Goldman Sachs, which had originally planned to eliminate 1,000 positions in 2011, ended up shedding 2,400, according to its fourth quarter earnings statement. The firm axed 900 positions in the fourth quarter alone as part of its plan to trim $1.2 billion in expenses. Fifty partners left the firm last year, some at the urging of the company and others of their own volition.
Headcount now stands at 33,300, down 7% from 35,700 at the end of 2010.
Now, the firm intends to keep cutting until it reaches $1.4 billion in savings, Chief Financial Officer David Viniar said on the earnings call this morning.
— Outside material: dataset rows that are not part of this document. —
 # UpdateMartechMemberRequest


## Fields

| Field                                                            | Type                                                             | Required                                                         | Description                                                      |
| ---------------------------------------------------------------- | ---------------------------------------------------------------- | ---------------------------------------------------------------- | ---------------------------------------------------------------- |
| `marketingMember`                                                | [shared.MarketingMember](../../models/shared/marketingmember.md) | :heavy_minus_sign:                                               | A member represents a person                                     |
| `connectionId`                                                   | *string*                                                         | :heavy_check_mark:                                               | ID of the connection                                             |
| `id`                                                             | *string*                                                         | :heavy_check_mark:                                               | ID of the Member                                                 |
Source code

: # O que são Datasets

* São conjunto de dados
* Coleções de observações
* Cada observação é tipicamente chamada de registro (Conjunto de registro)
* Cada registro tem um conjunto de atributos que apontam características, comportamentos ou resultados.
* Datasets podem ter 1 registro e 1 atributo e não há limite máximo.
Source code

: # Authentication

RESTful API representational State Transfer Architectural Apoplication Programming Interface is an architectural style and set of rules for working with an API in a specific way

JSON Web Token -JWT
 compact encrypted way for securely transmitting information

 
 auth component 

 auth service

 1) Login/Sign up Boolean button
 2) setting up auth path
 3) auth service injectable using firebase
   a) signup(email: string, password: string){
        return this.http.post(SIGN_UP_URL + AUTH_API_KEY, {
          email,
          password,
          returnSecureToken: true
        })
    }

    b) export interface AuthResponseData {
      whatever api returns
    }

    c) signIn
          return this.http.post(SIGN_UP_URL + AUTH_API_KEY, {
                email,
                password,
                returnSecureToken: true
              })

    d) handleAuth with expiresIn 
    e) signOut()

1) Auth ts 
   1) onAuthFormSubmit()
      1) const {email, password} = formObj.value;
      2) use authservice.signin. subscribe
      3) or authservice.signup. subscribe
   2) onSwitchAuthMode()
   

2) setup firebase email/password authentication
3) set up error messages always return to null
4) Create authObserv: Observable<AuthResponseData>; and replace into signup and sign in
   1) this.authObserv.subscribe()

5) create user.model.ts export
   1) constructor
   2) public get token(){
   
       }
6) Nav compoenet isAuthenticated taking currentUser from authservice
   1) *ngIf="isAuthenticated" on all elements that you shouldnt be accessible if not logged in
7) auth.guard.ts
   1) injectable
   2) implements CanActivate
While most of those savings were achieved in 2011, there's still a bit more cutting to be done in 2012, which means the firm will "make further adjustments if necessary," Viniar said.
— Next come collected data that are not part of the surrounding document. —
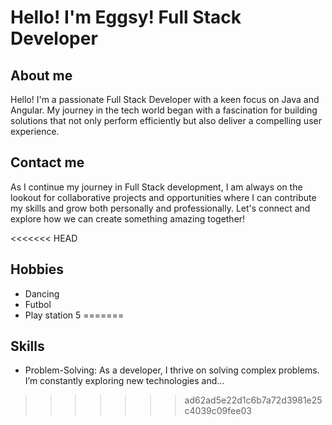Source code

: # Hello! I'm Eggsy! Full Stack Developer

## About me

Hello! I'm a passionate Full Stack Developer with a keen focus on Java and Angular. My journey in the tech world began with a fascination for building solutions that not only perform efficiently but also deliver a compelling user experience.

## Contact me
As I continue my journey in Full Stack development, I am always on the lookout for collaborative projects and opportunities where I can contribute my skills and grow both personally and professionally. Let's connect and explore how we can create something amazing together!

<<<<<<< HEAD
## Hobbies
- Dancing
- Futbol
- Play station 5
=======
## Skills
- Problem-Solving: As a developer, I thrive on solving complex problems. I’m constantly exploring new technologies and...
>>>>>>> ad62ad5e22d1c6b7a72d3981e25c4039c09fee03

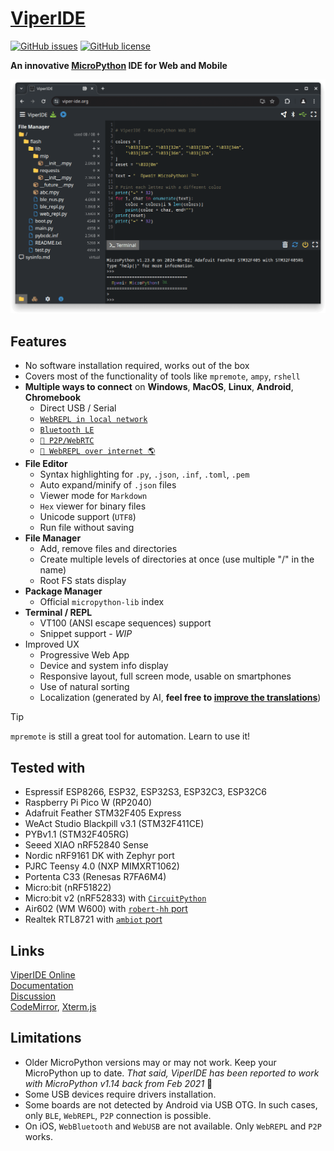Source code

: # <a href="https://viper-ide.org" target="_blank">ViperIDE</a>

<!-- [![StandWithUkraine](https://raw.githubusercontent.com/vshymanskyy/StandWithUkraine/main/badges/StandWithUkraine.svg)](https://github.com/vshymanskyy/StandWithUkraine/blob/main/docs/README.md) -->
[![GitHub issues](https://img.shields.io/github/issues-raw/vshymanskyy/ViperIDE?style=flat-square&label=issues&color=success)](https://github.com/vshymanskyy/ViperIDE/issues) 
[![GitHub license](https://img.shields.io/badge/license-MIT-blue?style=flat-square)](https://github.com/vshymanskyy/ViperIDE) 

**An innovative [MicroPython](https://micropython.org) IDE for Web and Mobile**

![image](docs/images/screenshot-desktop-chrome.png)

## Features

- No software installation required, works out of the box
- Covers most of the functionality of tools like `mpremote`, `ampy`, `rshell`
- **Multiple ways to connect** on **Windows**, **MacOS**, **Linux**, **Android**, **Chromebook**
  - Direct USB / Serial
  - [`WebREPL in local network`](docs/Web-REPL-Server.md)
  - [`Bluetooth LE`](docs/Bluetooth-REPL.md)
  - [`🚧 P2P/WebRTC`](https://viper-ide.org/bridge.html)
  - [`🚧 WebREPL over internet 🌎`](docs/Web-REPL-Relay.md)
- **File Editor**
  - Syntax highlighting for `.py`, `.json`, `.inf`, `.toml`, `.pem`
  - Auto expand/minify of `.json` files
  - Viewer mode for `Markdown`
  - `Hex` viewer for binary files
  - Unicode support (`UTF8`)
  - Run file without saving
- **File Manager**
  - Add, remove files and directories
  - Create multiple levels of directories at once (use multiple "/" in the name)
  - Root FS stats display
- **Package Manager**
  - Official `micropython-lib` index
- **Terminal / REPL**
  - VT100 (ANSI escape sequences) support
  - Snippet support - *WIP*
- Improved UX
  - Progressive Web App
  - Device and system info display
  - Responsive layout, full screen mode, usable on smartphones
  - Use of natural sorting
  - Localization (generated by AI, **feel free to [improve the translations](./lang)**)

> [!TIP]
> `mpremote` is still a great tool for automation. Learn to use it!

## Tested with

- Espressif ESP8266, ESP32, ESP32S3, ESP32C3, ESP32C6
- Raspberry Pi Pico W (RP2040)
- Adafruit Feather STM32F405 Express
- WeAct Studio Blackpill v3.1 (STM32F411CE)
- PYBv1.1 (STM32F405RG)
- Seeed XIAO nRF52840 Sense
- Nordic nRF9161 DK with Zephyr port
- PJRC Teensy 4.0 (NXP MIMXRT1062)
- Portenta C33 (Renesas R7FA6M4)
- Micro:bit (nRF51822)
- Micro:bit v2 (nRF52833) with [`CircuitPython`](https://circuitpython.org/board/microbit_v2)
- Air602 (WM W600) with [`robert-hh` port](https://github.com/robert-hh/Shared-Stuff/tree/master/w600_firmware)
- Realtek RTL8721 with [`ambiot` port](https://github.com/ambiot/micropython/releases)

## Links

[ViperIDE Online ](https://viper-ide.org)  
[Documentation](./docs/)  
[Discussion](https://github.com/orgs/micropython/discussions/15219)   
[CodeMirror](https://codemirror.net), [Xterm.js](https://xtermjs.org)

## Limitations

- Older MicroPython versions may or may not work. Keep your MicroPython up to date.
  *That said, ViperIDE has been reported to work with MicroPython v1.14 back from Feb 2021* 🤠
- Some USB devices require drivers installation.
- Some boards are not detected by Android via USB OTG. In such cases, only `BLE`, `WebREPL`, `P2P` connection is possible.
- On iOS, `WebBluetooth` and `WebUSB` are not available. Only `WebREPL` and `P2P` works.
"We cut headcount last year and we tried to be disciplined on expenses," he said.
In response to a question on whether the firm will reduce the size of its fixed income, currency and commodities unit, Viniar said, "We'll try to balance the strength of the franchise and the global opportunity set with the current environment and make sure we're sized appropriately."
Headcount reductions took place across all levels in 2011, he added.
The firm paid employees an average of $367,057 for 2011, down 15% from 2010, when it shelled out $430,700 per employee.
Goldman reported earnings of $1.01 billion in the fourth quarter, down from $2.4 billion in the year earlier period. For the full year, profits shrank 47% to $4.4 billion.